[Items from a data source]
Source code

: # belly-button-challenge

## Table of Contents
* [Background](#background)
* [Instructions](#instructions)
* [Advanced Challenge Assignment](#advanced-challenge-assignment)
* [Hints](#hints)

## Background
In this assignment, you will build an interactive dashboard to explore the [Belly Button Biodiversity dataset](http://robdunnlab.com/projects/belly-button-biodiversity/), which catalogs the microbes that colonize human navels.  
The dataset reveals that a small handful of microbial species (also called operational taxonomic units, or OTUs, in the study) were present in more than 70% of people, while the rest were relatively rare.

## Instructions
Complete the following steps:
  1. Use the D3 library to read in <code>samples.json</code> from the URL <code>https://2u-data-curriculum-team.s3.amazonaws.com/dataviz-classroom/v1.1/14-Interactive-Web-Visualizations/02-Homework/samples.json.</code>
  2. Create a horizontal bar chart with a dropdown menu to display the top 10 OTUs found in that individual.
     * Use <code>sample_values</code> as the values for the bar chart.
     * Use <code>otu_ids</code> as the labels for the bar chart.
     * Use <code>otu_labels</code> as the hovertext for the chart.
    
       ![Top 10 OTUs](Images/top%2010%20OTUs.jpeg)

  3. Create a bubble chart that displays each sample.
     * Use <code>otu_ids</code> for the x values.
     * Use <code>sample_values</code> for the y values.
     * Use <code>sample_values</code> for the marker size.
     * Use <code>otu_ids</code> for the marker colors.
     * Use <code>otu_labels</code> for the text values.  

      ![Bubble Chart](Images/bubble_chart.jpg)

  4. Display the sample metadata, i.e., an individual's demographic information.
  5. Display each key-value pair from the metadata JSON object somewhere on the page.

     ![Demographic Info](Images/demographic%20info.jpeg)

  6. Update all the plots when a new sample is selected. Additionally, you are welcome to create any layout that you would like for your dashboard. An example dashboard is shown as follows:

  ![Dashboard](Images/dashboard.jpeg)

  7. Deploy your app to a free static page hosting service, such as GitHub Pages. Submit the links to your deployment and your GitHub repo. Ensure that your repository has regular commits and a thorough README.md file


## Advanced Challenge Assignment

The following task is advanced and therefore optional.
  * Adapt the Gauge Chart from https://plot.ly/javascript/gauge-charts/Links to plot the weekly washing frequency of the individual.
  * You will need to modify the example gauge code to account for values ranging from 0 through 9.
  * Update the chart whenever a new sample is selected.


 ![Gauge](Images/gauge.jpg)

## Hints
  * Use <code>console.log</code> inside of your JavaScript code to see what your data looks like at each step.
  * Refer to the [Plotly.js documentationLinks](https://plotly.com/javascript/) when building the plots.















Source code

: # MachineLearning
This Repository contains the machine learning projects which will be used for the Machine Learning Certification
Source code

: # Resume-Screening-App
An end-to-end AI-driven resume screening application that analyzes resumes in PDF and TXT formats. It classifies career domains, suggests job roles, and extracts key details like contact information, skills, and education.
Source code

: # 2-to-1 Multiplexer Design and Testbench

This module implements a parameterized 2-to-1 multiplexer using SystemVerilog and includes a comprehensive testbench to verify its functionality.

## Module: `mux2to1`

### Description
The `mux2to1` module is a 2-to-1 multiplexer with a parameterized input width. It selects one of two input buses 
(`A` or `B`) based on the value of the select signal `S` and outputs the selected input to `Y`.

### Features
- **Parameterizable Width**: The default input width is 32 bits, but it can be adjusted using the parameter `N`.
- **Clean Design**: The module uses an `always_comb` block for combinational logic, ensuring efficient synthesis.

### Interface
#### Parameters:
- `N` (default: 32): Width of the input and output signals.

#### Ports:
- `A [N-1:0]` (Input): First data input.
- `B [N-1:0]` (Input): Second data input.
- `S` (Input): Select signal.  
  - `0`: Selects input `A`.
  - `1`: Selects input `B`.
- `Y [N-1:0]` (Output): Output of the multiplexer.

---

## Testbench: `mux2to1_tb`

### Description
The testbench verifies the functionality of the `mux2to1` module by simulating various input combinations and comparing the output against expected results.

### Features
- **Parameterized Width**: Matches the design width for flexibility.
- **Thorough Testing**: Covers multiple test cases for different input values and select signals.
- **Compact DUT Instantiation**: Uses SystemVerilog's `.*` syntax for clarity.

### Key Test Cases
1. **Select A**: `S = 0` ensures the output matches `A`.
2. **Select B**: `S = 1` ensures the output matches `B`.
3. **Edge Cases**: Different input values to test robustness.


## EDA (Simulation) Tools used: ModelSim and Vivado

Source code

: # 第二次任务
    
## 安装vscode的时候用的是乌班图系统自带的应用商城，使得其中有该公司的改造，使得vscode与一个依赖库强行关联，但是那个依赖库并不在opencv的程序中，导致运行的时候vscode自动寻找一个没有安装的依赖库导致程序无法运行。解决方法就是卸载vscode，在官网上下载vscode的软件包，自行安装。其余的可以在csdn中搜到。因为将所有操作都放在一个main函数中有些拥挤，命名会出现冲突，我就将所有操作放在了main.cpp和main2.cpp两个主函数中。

TASK ITEM.
The required result is a verbatim copy of all the entries.

ANSWER SPACE.
Source code

: # belly-button-challenge

## Table of Contents
* [Background](#background)
* [Instructions](#instructions)
* [Advanced Challenge Assignment](#advanced-challenge-assignment)
* [Hints](#hints)

## Background
In this assignment, you will build an interactive dashboard to explore the [Belly Button Biodiversity dataset](http://robdunnlab.com/projects/belly-button-biodiversity/), which catalogs the microbes that colonize human navels.  
The dataset reveals that a small handful of microbial species (also called operational taxonomic units, or OTUs, in the study) were present in more than 70% of people, while the rest were relatively rare.

## Instructions
Complete the following steps:
  1. Use the D3 library to read in <code>samples.json</code> from the URL <code>https://2u-data-curriculum-team.s3.amazonaws.com/dataviz-classroom/v1.1/14-Interactive-Web-Visualizations/02-Homework/samples.json.</code>
  2. Create a horizontal bar chart with a dropdown menu to display the top 10 OTUs found in that individual.
     * Use <code>sample_values</code> as the values for the bar chart.
     * Use <code>otu_ids</code> as the labels for the bar chart.
     * Use <code>otu_labels</code> as the hovertext for the chart.
    
       ![Top 10 OTUs](Images/top%2010%20OTUs.jpeg)

  3. Create a bubble chart that displays each sample.
     * Use <code>otu_ids</code> for the x values.
     * Use <code>sample_values</code> for the y values.
     * Use <code>sample_values</code> for the marker size.
     * Use <code>otu_ids</code> for the marker colors.
     * Use <code>otu_labels</code> for the text values.  

      ![Bubble Chart](Images/bubble_chart.jpg)

  4. Display the sample metadata, i.e., an individual's demographic information.
  5. Display each key-value pair from the metadata JSON object somewhere on the page.

     ![Demographic Info](Images/demographic%20info.jpeg)

  6. Update all the plots when a new sample is selected. Additionally, you are welcome to create any layout that you would like for your dashboard. An example dashboard is shown as follows:

  ![Dashboard](Images/dashboard.jpeg)

  7. Deploy your app to a free static page hosting service, such as GitHub Pages. Submit the links to your deployment and your GitHub repo. Ensure that your repository has regular commits and a thorough README.md file


## Advanced Challenge Assignment

The following task is advanced and therefore optional.
  * Adapt the Gauge Chart from https://plot.ly/javascript/gauge-charts/Links to plot the weekly washing frequency of the individual.
  * You will need to modify the example gauge code to account for values ranging from 0 through 9.
  * Update the chart whenever a new sample is selected.


 ![Gauge](Images/gauge.jpg)

## Hints
  * Use <code>console.log</code> inside of your JavaScript code to see what your data looks like at each step.
  * Refer to the [Plotly.js documentationLinks](https://plotly.com/javascript/) when building the plots.















Source code

: # MachineLearning
This Repository contains the machine learning projects which will be used for the Machine Learning Certification
Source code

: # Resume-Screening-App
An end-to-end AI-driven resume screening application that analyzes resumes in PDF and TXT formats. It classifies career domains, suggests job roles, and extracts key details like contact information, skills, and education.
Source code

: # 2-to-1 Multiplexer Design and Testbench

This module implements a parameterized 2-to-1 multiplexer using SystemVerilog and includes a comprehensive testbench to verify its functionality.

## Module: `mux2to1`

### Description
The `mux2to1` module is a 2-to-1 multiplexer with a parameterized input width. It selects one of two input buses 
(`A` or `B`) based on the value of the select signal `S` and outputs the selected input to `Y`.

### Features
- **Parameterizable Width**: The default input width is 32 bits, but it can be adjusted using the parameter `N`.
- **Clean Design**: The module uses an `always_comb` block for combinational logic, ensuring efficient synthesis.

### Interface
#### Parameters:
- `N` (default: 32): Width of the input and output signals.

#### Ports:
- `A [N-1:0]` (Input): First data input.
- `B [N-1:0]` (Input): Second data input.
- `S` (Input): Select signal.  
  - `0`: Selects input `A`.
  - `1`: Selects input `B`.
- `Y [N-1:0]` (Output): Output of the multiplexer.

---

## Testbench: `mux2to1_tb`

### Description
The testbench verifies the functionality of the `mux2to1` module by simulating various input combinations and comparing the output against expected results.

### Features
- **Parameterized Width**: Matches the design width for flexibility.
- **Thorough Testing**: Covers multiple test cases for different input values and select signals.
- **Compact DUT Instantiation**: Uses SystemVerilog's `.*` syntax for clarity.

### Key Test Cases
1. **Select A**: `S = 0` ensures the output matches `A`.
2. **Select B**: `S = 1` ensures the output matches `B`.
3. **Edge Cases**: Different input values to test robustness.


## EDA (Simulation) Tools used: ModelSim and Vivado

Source code

: # 第二次任务
    
## 安装vscode的时候用的是乌班图系统自带的应用商城，使得其中有该公司的改造，使得vscode与一个依赖库强行关联，但是那个依赖库并不在opencv的程序中，导致运行的时候vscode自动寻找一个没有安装的依赖库导致程序无法运行。解决方法就是卸载vscode，在官网上下载vscode的软件包，自行安装。其余的可以在csdn中搜到。因为将所有操作都放在一个main函数中有些拥挤，命名会出现冲突，我就将所有操作放在了main.cpp和main2.cpp两个主函数中。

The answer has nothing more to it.